** Records provided follows **

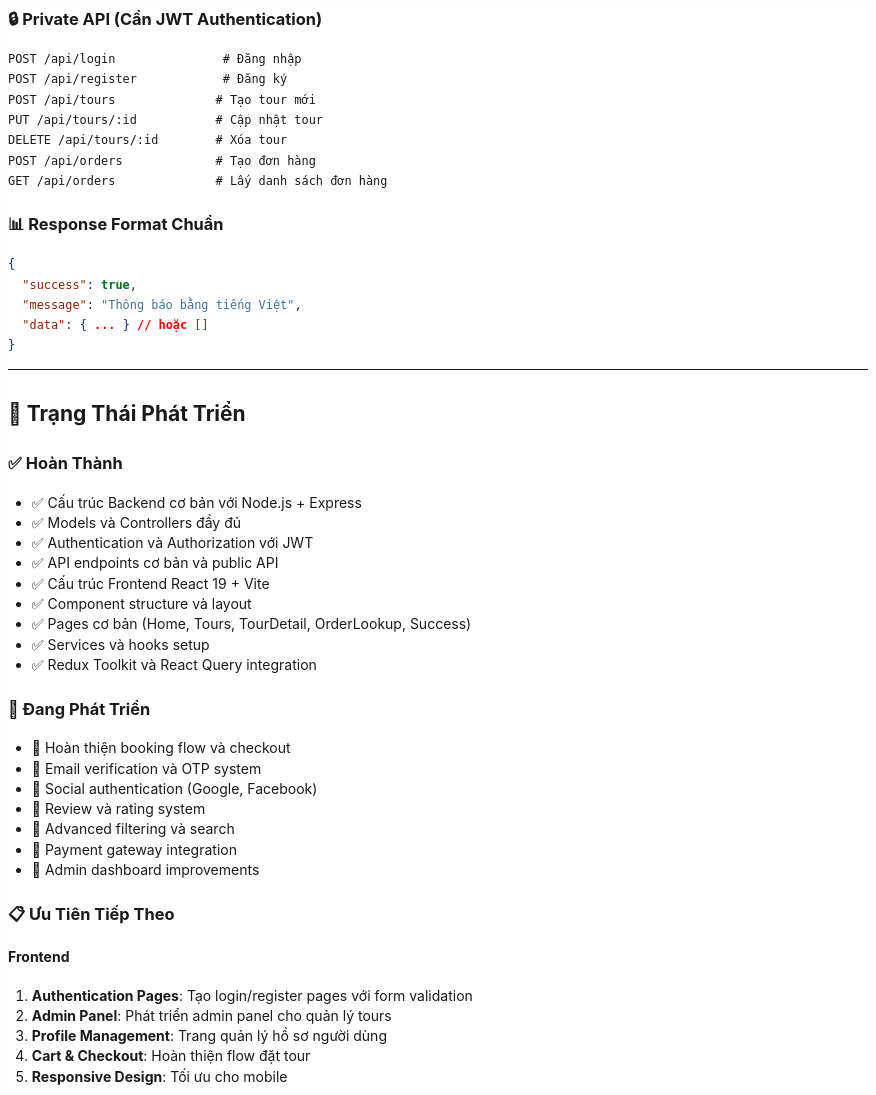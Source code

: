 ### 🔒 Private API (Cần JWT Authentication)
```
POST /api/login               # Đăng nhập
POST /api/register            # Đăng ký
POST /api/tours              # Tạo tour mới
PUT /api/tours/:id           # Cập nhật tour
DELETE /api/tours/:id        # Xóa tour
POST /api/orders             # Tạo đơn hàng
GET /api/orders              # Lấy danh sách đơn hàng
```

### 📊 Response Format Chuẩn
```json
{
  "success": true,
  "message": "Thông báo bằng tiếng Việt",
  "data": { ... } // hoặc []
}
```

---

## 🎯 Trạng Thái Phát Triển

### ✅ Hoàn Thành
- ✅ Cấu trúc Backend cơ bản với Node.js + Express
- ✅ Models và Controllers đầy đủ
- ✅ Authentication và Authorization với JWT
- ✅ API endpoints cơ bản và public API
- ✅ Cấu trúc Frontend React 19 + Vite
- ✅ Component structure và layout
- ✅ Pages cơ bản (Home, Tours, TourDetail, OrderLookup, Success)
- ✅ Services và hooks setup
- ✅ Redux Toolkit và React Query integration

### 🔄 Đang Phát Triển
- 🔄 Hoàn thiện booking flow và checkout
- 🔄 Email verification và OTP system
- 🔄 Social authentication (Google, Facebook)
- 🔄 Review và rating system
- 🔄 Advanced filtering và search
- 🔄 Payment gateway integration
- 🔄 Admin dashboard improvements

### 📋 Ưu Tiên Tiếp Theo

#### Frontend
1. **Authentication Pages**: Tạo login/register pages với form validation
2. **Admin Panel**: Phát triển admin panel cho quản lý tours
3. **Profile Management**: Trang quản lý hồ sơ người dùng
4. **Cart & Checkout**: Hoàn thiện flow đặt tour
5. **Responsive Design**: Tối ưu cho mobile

** End of Records provided **
** Records provided follows **

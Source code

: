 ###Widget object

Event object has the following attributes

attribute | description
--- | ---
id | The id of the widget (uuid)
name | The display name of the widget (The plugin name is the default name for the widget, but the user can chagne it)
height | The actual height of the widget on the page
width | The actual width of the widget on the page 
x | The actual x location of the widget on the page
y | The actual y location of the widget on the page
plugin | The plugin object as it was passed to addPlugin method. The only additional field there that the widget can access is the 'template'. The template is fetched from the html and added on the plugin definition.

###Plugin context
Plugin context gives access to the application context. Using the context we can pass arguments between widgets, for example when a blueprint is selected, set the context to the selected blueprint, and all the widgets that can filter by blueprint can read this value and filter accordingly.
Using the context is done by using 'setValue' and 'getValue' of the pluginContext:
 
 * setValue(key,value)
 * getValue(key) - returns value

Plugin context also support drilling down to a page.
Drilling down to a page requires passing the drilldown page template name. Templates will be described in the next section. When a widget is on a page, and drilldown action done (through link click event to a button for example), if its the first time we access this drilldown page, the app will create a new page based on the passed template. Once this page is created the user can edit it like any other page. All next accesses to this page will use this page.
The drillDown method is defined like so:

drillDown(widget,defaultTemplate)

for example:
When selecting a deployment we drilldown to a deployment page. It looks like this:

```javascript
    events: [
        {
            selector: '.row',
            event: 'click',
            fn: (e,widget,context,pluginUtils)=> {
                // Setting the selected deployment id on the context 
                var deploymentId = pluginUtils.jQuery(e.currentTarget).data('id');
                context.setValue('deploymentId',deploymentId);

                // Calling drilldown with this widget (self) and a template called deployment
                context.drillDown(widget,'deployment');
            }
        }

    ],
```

** End of Records provided **
** Records provided follows **

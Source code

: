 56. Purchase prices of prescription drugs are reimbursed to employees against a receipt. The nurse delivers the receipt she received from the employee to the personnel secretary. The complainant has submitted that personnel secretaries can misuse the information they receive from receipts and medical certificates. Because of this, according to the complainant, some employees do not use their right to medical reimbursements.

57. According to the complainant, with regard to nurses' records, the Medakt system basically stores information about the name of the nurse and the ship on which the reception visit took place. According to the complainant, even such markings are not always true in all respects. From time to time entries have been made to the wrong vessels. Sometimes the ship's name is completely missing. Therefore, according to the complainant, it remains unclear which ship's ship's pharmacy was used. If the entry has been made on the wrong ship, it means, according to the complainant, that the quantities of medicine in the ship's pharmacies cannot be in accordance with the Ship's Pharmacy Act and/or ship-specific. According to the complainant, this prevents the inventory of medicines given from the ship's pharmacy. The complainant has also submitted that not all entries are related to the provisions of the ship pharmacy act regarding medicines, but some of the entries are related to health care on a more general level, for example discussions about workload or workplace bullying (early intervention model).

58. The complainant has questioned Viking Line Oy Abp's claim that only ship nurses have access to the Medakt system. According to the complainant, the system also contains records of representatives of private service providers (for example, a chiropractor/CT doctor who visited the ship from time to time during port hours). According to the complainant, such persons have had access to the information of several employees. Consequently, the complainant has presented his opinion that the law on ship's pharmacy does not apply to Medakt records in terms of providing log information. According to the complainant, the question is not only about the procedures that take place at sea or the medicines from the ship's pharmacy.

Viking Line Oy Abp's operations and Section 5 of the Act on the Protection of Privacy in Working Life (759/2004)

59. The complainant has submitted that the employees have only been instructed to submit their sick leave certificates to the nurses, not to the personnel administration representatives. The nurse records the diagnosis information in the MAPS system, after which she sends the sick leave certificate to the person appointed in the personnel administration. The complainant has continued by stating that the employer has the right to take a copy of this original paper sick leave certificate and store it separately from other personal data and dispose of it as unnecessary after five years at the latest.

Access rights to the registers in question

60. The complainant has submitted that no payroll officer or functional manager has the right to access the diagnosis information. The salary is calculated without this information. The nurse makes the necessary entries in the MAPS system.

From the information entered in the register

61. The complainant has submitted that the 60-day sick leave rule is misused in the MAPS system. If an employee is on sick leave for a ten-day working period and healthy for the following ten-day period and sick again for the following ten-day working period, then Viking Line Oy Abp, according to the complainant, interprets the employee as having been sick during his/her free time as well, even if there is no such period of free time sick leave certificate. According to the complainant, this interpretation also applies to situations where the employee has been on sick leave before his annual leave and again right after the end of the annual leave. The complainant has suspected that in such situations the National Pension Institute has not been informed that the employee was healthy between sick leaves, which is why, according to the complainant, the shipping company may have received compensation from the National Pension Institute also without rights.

** End of Records provided **

= Exercise description =
The reply should be nothing but the number of lines in the entries that include "Pages".

= Written answer =
2